→ **AVAILABLE RECORDS**:
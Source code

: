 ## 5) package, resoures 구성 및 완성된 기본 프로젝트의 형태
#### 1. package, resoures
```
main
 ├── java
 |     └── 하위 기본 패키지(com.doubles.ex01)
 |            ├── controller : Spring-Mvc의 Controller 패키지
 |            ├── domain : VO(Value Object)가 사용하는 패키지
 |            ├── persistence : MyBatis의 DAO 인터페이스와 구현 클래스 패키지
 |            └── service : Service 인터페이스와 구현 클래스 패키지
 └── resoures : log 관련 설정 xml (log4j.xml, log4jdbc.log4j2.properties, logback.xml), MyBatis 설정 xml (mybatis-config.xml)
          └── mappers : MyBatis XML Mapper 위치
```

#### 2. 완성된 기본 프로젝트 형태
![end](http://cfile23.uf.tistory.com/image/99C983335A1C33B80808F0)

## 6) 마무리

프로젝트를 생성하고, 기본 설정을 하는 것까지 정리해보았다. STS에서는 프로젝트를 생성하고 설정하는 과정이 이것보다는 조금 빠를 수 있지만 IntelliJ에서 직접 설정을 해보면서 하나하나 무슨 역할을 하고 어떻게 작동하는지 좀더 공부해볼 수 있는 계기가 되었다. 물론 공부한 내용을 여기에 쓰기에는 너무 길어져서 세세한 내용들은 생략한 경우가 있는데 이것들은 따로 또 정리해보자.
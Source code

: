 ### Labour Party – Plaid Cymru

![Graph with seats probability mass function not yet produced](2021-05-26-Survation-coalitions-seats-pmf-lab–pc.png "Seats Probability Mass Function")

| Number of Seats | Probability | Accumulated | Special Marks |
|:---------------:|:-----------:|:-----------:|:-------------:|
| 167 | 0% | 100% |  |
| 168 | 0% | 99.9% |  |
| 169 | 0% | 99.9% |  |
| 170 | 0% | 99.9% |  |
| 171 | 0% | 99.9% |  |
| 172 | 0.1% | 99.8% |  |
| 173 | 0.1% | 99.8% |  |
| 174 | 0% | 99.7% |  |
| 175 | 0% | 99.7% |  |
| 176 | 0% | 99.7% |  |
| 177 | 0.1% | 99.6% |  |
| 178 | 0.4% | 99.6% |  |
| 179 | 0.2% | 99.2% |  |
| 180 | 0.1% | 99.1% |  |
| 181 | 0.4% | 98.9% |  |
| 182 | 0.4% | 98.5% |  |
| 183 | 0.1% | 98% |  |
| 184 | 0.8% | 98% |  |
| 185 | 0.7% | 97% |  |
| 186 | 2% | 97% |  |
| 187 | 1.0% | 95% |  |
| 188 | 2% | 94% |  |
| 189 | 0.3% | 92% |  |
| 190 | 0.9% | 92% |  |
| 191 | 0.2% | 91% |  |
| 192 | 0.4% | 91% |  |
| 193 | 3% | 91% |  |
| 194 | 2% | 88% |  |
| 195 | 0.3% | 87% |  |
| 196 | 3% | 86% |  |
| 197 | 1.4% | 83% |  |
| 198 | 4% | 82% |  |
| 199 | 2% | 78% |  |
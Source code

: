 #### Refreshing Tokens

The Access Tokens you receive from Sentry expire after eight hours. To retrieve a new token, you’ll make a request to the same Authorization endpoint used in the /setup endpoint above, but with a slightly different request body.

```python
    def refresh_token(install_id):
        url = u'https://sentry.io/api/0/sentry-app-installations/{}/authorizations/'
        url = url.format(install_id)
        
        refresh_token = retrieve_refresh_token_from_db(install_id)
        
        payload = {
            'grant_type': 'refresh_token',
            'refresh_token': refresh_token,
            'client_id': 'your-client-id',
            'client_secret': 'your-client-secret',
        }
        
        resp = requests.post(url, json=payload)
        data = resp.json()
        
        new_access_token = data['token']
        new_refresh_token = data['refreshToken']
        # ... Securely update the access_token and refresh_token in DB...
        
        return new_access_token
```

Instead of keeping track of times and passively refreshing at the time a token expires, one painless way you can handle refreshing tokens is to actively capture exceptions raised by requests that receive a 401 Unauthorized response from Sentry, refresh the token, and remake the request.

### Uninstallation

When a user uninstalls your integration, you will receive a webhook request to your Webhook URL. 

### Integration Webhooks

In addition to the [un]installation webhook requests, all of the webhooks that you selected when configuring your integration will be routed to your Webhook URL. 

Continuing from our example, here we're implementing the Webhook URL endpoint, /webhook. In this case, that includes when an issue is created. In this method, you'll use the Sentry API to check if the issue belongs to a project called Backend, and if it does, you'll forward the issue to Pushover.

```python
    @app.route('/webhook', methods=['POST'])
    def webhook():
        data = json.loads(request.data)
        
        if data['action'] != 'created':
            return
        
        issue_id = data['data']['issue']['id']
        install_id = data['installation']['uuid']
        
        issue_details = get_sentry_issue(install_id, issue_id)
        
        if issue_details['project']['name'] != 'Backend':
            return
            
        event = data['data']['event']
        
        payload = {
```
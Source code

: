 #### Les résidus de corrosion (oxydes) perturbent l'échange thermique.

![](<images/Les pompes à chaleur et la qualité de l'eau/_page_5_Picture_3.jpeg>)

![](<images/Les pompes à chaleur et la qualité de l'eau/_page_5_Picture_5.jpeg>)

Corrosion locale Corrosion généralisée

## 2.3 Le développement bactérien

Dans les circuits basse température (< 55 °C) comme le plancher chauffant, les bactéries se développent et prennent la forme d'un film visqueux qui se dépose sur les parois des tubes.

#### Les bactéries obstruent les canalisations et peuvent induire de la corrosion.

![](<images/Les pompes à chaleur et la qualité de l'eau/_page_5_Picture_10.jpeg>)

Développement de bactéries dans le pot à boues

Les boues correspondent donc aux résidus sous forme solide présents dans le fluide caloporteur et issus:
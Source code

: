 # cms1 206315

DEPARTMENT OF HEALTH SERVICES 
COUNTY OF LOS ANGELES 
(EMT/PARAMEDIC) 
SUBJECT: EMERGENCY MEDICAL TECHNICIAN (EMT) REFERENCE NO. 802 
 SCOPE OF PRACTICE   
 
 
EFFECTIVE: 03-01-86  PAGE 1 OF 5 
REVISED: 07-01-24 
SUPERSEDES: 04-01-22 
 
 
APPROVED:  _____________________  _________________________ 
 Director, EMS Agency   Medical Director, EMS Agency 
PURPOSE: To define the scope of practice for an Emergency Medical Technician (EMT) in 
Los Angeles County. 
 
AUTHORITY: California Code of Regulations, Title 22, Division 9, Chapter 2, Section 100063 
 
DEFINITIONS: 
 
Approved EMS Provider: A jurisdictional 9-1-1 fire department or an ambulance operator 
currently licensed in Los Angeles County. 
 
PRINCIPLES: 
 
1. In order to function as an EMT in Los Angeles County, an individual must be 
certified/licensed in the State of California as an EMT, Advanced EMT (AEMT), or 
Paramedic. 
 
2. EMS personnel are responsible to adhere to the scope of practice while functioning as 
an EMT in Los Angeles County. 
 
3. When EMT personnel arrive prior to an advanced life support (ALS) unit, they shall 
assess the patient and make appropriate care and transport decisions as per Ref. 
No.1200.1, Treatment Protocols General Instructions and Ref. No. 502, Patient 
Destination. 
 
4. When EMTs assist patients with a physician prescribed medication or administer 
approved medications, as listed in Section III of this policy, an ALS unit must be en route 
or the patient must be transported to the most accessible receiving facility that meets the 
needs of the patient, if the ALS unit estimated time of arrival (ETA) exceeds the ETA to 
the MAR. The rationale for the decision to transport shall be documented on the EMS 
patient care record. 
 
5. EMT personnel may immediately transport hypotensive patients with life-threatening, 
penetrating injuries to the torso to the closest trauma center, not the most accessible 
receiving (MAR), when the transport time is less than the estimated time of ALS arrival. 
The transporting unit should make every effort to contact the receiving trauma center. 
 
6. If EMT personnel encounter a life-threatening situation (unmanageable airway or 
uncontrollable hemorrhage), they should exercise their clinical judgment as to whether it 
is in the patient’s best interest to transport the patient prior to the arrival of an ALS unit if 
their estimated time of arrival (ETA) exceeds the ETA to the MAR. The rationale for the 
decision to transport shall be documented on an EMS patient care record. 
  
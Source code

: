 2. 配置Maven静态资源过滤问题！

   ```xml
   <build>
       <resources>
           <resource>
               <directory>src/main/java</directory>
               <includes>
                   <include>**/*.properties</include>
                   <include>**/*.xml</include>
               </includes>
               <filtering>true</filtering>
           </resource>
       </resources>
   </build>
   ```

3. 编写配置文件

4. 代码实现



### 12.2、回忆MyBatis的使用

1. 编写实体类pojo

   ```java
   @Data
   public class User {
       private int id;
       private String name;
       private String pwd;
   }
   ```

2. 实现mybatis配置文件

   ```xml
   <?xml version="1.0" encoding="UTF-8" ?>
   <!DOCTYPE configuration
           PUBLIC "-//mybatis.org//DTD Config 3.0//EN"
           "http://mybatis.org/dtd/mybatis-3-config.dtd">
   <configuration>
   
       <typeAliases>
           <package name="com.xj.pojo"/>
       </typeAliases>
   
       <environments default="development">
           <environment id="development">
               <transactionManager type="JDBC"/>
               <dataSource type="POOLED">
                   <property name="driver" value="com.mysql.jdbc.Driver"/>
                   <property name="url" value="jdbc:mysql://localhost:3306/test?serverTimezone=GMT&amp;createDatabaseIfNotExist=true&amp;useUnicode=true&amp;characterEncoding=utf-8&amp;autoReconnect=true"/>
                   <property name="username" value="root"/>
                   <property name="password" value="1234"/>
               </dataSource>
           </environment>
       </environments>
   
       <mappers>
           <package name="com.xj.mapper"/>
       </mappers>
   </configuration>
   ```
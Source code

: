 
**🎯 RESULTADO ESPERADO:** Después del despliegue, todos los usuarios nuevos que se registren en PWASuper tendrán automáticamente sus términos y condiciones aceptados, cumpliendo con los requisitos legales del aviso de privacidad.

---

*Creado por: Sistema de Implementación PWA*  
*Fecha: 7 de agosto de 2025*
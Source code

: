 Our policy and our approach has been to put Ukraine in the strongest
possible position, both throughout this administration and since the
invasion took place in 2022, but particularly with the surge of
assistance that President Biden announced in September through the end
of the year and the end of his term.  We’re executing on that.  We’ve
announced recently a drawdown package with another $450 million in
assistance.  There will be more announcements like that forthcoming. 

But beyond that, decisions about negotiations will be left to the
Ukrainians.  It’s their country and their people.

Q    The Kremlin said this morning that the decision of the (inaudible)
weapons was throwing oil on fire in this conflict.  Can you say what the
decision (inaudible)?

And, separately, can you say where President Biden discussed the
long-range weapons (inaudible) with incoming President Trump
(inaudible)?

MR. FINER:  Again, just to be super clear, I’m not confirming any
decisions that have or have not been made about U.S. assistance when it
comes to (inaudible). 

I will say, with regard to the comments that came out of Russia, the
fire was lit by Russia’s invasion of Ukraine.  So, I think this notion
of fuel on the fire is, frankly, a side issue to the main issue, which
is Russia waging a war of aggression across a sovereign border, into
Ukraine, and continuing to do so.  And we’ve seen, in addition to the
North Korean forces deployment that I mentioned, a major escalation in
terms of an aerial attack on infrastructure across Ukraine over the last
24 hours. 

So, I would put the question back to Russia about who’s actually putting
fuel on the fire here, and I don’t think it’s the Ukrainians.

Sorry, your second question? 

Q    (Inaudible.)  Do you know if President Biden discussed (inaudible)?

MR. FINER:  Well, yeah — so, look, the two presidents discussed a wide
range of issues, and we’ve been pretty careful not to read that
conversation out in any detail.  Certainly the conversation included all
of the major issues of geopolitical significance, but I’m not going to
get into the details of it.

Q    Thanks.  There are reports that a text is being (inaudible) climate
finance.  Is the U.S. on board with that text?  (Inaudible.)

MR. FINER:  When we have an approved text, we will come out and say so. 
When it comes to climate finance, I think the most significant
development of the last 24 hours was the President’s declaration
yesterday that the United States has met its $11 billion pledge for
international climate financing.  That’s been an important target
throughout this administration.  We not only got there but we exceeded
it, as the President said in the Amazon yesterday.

→ **PROBLEM DESCRIPTION**:
When a line in the listing has the word "California", return that line.

→ **YOUR SOLUTION**:
AUTHORITY: California Code of Regulations, Title 22, Division 9, Chapter 2, Section 100063 
certified/licensed in the State of California as an EMT, Advanced EMT (AEMT), or 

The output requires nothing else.